## EXERCISE DETAILS
The records below are to be transcribed word for word.

## Saved entries

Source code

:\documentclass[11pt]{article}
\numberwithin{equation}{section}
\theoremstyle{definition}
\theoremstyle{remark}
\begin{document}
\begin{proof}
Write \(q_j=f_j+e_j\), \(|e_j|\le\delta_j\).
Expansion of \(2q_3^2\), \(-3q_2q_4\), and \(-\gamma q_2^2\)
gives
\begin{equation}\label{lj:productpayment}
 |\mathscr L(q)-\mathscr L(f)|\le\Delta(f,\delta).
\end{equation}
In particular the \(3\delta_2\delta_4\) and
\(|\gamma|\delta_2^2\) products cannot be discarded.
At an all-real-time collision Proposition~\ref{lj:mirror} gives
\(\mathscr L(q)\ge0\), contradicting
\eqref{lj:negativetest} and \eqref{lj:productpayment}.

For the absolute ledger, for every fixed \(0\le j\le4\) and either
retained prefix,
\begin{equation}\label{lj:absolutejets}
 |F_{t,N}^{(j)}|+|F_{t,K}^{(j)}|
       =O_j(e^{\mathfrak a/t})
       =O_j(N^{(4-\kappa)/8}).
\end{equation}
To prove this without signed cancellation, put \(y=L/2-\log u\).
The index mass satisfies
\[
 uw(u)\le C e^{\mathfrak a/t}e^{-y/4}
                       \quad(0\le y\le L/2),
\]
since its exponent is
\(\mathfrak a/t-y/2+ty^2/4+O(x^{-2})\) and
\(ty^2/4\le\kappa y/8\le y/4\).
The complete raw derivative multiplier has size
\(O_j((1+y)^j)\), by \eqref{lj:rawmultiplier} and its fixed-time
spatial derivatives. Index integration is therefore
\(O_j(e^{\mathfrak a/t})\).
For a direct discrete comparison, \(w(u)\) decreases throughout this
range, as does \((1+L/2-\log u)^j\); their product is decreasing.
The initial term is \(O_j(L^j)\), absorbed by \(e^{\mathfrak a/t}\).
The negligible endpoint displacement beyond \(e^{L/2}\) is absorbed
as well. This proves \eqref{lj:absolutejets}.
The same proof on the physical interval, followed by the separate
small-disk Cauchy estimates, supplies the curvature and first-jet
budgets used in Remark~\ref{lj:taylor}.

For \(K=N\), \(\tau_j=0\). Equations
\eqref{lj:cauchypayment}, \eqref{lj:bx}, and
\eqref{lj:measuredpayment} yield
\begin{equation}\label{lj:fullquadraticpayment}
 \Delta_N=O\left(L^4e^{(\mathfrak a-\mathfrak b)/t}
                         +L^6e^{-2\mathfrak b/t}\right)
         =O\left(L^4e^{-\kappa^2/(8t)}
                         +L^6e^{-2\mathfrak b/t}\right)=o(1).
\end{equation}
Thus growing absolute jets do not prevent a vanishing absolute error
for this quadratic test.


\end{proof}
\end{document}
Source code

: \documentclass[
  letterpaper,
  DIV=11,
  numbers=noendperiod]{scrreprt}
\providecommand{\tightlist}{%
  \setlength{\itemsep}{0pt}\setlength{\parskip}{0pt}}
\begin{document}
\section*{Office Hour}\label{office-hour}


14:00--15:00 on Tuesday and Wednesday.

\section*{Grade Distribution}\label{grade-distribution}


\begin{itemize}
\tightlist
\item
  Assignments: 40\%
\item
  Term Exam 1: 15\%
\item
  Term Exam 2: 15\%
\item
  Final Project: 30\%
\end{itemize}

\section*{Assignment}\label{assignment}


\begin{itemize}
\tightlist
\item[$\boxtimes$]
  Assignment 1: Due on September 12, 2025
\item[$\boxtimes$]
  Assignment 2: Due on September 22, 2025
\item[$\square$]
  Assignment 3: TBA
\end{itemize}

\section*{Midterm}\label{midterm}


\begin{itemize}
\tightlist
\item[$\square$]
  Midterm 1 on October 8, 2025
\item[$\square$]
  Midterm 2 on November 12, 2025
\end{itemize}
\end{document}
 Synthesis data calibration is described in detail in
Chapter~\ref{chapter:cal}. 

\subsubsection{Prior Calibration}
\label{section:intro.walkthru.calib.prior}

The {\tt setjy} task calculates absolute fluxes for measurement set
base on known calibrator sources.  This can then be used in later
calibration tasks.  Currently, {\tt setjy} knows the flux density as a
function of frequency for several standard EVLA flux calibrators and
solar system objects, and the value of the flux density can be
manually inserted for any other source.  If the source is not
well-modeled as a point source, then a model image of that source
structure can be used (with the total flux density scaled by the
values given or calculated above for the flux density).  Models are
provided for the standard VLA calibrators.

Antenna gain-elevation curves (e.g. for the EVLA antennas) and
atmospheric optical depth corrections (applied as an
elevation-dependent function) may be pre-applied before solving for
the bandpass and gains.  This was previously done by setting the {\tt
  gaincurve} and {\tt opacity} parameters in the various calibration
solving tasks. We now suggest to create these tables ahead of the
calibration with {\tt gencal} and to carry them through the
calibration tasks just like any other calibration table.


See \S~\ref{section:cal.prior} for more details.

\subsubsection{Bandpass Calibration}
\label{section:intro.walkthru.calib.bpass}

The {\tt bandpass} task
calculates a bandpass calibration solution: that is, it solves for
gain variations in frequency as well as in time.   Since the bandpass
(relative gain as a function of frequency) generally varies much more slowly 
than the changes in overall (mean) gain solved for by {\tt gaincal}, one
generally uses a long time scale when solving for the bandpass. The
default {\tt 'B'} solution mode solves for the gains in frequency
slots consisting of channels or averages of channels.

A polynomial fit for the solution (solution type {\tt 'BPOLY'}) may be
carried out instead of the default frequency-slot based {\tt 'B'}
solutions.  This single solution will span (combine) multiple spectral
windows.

## RESULT OF THIS EXERCISE
Source code

:\documentclass[11pt]{article}
\numberwithin{equation}{section}
\theoremstyle{definition}
\theoremstyle{remark}
\begin{document}
\begin{proof}
Write \(q_j=f_j+e_j\), \(|e_j|\le\delta_j\).
Expansion of \(2q_3^2\), \(-3q_2q_4\), and \(-\gamma q_2^2\)
gives
\begin{equation}\label{lj:productpayment}
 |\mathscr L(q)-\mathscr L(f)|\le\Delta(f,\delta).
\end{equation}
In particular the \(3\delta_2\delta_4\) and
\(|\gamma|\delta_2^2\) products cannot be discarded.
At an all-real-time collision Proposition~\ref{lj:mirror} gives
\(\mathscr L(q)\ge0\), contradicting
\eqref{lj:negativetest} and \eqref{lj:productpayment}.

For the absolute ledger, for every fixed \(0\le j\le4\) and either
retained prefix,
\begin{equation}\label{lj:absolutejets}
 |F_{t,N}^{(j)}|+|F_{t,K}^{(j)}|
       =O_j(e^{\mathfrak a/t})
       =O_j(N^{(4-\kappa)/8}).
\end{equation}
To prove this without signed cancellation, put \(y=L/2-\log u\).
The index mass satisfies
\[
 uw(u)\le C e^{\mathfrak a/t}e^{-y/4}
                       \quad(0\le y\le L/2),
\]
since its exponent is
\(\mathfrak a/t-y/2+ty^2/4+O(x^{-2})\) and
\(ty^2/4\le\kappa y/8\le y/4\).
The complete raw derivative multiplier has size
\(O_j((1+y)^j)\), by \eqref{lj:rawmultiplier} and its fixed-time
spatial derivatives. Index integration is therefore
\(O_j(e^{\mathfrak a/t})\).
For a direct discrete comparison, \(w(u)\) decreases throughout this
range, as does \((1+L/2-\log u)^j\); their product is decreasing.
The initial term is \(O_j(L^j)\), absorbed by \(e^{\mathfrak a/t}\).
The negligible endpoint displacement beyond \(e^{L/2}\) is absorbed
as well. This proves \eqref{lj:absolutejets}.
The same proof on the physical interval, followed by the separate
small-disk Cauchy estimates, supplies the curvature and first-jet
budgets used in Remark~\ref{lj:taylor}.

For \(K=N\), \(\tau_j=0\). Equations
\eqref{lj:cauchypayment}, \eqref{lj:bx}, and
\eqref{lj:measuredpayment} yield
\begin{equation}\label{lj:fullquadraticpayment}
 \Delta_N=O\left(L^4e^{(\mathfrak a-\mathfrak b)/t}
                         +L^6e^{-2\mathfrak b/t}\right)
         =O\left(L^4e^{-\kappa^2/(8t)}
                         +L^6e^{-2\mathfrak b/t}\right)=o(1).
\end{equation}
Thus growing absolute jets do not prevent a vanishing absolute error
for this quadratic test.


\end{proof}
\end{document}
Source code

: \documentclass[
  letterpaper,
  DIV=11,
  numbers=noendperiod]{scrreprt}
\providecommand{\tightlist}{%
  \setlength{\itemsep}{0pt}\setlength{\parskip}{0pt}}
\begin{document}
\section*{Office Hour}\label{office-hour}


14:00--15:00 on Tuesday and Wednesday.

\section*{Grade Distribution}\label{grade-distribution}


\begin{itemize}
\tightlist
\item
  Assignments: 40\%
\item
  Term Exam 1: 15\%
\item
  Term Exam 2: 15\%
\item
  Final Project: 30\%
\end{itemize}

\section*{Assignment}\label{assignment}


\begin{itemize}
\tightlist
\item[$\boxtimes$]
  Assignment 1: Due on September 12, 2025
\item[$\boxtimes$]
  Assignment 2: Due on September 22, 2025
\item[$\square$]
  Assignment 3: TBA
\end{itemize}

\section*{Midterm}\label{midterm}


\begin{itemize}
\tightlist
\item[$\square$]
  Midterm 1 on October 8, 2025
\item[$\square$]
  Midterm 2 on November 12, 2025
\end{itemize}
\end{document}
 Synthesis data calibration is described in detail in
Chapter~\ref{chapter:cal}. 

\subsubsection{Prior Calibration}
\label{section:intro.walkthru.calib.prior}

The {\tt setjy} task calculates absolute fluxes for measurement set
base on known calibrator sources.  This can then be used in later
calibration tasks.  Currently, {\tt setjy} knows the flux density as a
function of frequency for several standard EVLA flux calibrators and
solar system objects, and the value of the flux density can be
manually inserted for any other source.  If the source is not
well-modeled as a point source, then a model image of that source
structure can be used (with the total flux density scaled by the
values given or calculated above for the flux density).  Models are
provided for the standard VLA calibrators.

Antenna gain-elevation curves (e.g. for the EVLA antennas) and
atmospheric optical depth corrections (applied as an
elevation-dependent function) may be pre-applied before solving for
the bandpass and gains.  This was previously done by setting the {\tt
  gaincurve} and {\tt opacity} parameters in the various calibration
solving tasks. We now suggest to create these tables ahead of the
calibration with {\tt gencal} and to carry them through the
calibration tasks just like any other calibration table.


See \S~\ref{section:cal.prior} for more details.

\subsubsection{Bandpass Calibration}
\label{section:intro.walkthru.calib.bpass}

The {\tt bandpass} task
calculates a bandpass calibration solution: that is, it solves for
gain variations in frequency as well as in time.   Since the bandpass
(relative gain as a function of frequency) generally varies much more slowly 
than the changes in overall (mean) gain solved for by {\tt gaincal}, one
generally uses a long time scale when solving for the bandpass. The
default {\tt 'B'} solution mode solves for the gains in frequency
slots consisting of channels or averages of channels.

A polynomial fit for the solution (solution type {\tt 'BPOLY'}) may be
carried out instead of the default frequency-slot based {\tt 'B'}
solutions.  This single solution will span (combine) multiple spectral
windows.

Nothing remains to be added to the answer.